Mais non. Je me retrouve à écrire à un autre moment, au cours duquel j’ai rencontré de façon inattendue la partie laide et difficile de l’expatriation.

Je me retrouve à vivre un peu divisée en deux, entre ici et l’Italie, où mes parents, comme tout le monde, sont enfermés chez eux depuis des semaines.

Nous ne rentrions pas en Italie à  chaque instant avant, mais l’idée que Bucarest et Milan étaient bien reliés par autant de vols chaque jour me tranquilisait.

L’idée de pouvoir être avec ma famille en quelques heures était rassurante.

 

espatrio a bucarest

Maintenant je me sens un peu prisonnière. Et cela, avec les terribles nouvelles qui arrivent d’Italie et celles qui empirent chaque jour ici, me fait parfois manquer un peu d’air.

Il est étrange de sentir sa vie submergée par quelque chose d’aussi énorme, par le goût de l’une de ces cassures de livres d’histoire. Un événement qui annule en quelque sorte les distances, parce que toute l’Europe, en effet, le monde entier, connaît le même drame et respire les mêmes peurs, et qui en même temps les rend infinies, parce que nous sommes privés de la possibilité, ou même juste  de la pensée de la possibilité de bouger.

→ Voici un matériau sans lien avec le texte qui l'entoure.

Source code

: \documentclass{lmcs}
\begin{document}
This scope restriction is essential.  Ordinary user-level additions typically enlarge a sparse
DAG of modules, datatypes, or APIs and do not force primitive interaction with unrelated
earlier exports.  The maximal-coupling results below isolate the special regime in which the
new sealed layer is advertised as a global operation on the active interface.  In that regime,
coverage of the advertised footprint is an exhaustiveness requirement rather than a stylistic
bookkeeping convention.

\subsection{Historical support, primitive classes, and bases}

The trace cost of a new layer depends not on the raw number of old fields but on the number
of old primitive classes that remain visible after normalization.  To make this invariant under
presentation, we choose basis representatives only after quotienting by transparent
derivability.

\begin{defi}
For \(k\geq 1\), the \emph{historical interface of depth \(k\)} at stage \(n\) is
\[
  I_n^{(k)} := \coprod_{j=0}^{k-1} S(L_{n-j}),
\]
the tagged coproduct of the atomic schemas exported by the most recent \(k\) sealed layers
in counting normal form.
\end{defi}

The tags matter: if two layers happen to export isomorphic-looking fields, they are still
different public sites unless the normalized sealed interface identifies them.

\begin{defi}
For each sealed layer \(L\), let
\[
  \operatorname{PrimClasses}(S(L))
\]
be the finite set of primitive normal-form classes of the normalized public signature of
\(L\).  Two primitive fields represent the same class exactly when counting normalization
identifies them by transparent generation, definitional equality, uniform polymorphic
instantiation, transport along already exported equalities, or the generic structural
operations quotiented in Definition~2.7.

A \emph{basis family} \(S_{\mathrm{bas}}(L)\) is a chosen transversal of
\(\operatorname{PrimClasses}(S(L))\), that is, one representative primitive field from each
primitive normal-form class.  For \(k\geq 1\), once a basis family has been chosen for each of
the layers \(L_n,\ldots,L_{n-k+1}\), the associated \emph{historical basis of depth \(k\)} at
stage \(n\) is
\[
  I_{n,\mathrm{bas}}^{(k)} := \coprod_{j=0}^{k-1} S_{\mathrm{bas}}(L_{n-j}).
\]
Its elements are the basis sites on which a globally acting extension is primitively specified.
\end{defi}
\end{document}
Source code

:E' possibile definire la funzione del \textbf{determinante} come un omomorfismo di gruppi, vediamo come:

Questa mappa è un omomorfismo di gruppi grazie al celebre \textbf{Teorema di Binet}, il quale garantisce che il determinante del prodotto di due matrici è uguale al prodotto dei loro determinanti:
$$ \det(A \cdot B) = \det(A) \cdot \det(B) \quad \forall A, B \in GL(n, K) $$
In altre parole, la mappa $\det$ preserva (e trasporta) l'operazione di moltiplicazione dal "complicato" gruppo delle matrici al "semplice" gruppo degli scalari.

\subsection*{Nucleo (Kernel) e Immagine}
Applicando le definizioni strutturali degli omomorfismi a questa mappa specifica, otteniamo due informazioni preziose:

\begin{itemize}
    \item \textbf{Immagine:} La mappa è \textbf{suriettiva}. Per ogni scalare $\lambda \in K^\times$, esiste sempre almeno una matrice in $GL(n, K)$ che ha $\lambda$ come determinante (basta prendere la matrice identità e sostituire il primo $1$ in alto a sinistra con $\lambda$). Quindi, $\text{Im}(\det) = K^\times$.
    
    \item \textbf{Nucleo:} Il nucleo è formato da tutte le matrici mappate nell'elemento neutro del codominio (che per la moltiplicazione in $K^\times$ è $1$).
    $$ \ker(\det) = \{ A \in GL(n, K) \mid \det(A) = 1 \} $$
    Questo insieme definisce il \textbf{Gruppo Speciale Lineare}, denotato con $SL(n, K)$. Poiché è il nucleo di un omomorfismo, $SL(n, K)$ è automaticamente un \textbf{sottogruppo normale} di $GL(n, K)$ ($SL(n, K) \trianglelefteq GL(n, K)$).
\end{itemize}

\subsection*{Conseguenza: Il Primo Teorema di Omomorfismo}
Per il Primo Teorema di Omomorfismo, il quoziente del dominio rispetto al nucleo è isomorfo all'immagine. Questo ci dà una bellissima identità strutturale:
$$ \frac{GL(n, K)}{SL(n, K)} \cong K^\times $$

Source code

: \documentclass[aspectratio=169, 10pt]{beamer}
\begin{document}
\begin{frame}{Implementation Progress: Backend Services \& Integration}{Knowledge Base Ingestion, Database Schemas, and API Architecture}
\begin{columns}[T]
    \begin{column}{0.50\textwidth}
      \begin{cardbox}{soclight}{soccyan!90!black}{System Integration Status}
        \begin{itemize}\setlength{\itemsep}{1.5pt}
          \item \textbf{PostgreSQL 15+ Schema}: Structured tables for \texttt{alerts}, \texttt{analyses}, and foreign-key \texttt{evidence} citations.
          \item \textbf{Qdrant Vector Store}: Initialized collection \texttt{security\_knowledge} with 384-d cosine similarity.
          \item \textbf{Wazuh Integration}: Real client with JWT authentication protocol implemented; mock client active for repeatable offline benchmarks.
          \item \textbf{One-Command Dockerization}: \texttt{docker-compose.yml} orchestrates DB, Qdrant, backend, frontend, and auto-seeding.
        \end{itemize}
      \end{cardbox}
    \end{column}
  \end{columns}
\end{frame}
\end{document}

En écoutant les cours de mes enfants et les appels de mon mari, alors que je pense à quoi faire pour le déjeuner et que je me dis que je ne pourrai jamais retrouver ma concentration pour écrire ou même lire, alors qu’en somme j’essaye de dompter l’anxiété, je me rends compte que c’est le moment de repenser à ses racines mais aussi d’embrasser toute la beauté et les nouveautés que l’expatriation ont  apportées à nos vies.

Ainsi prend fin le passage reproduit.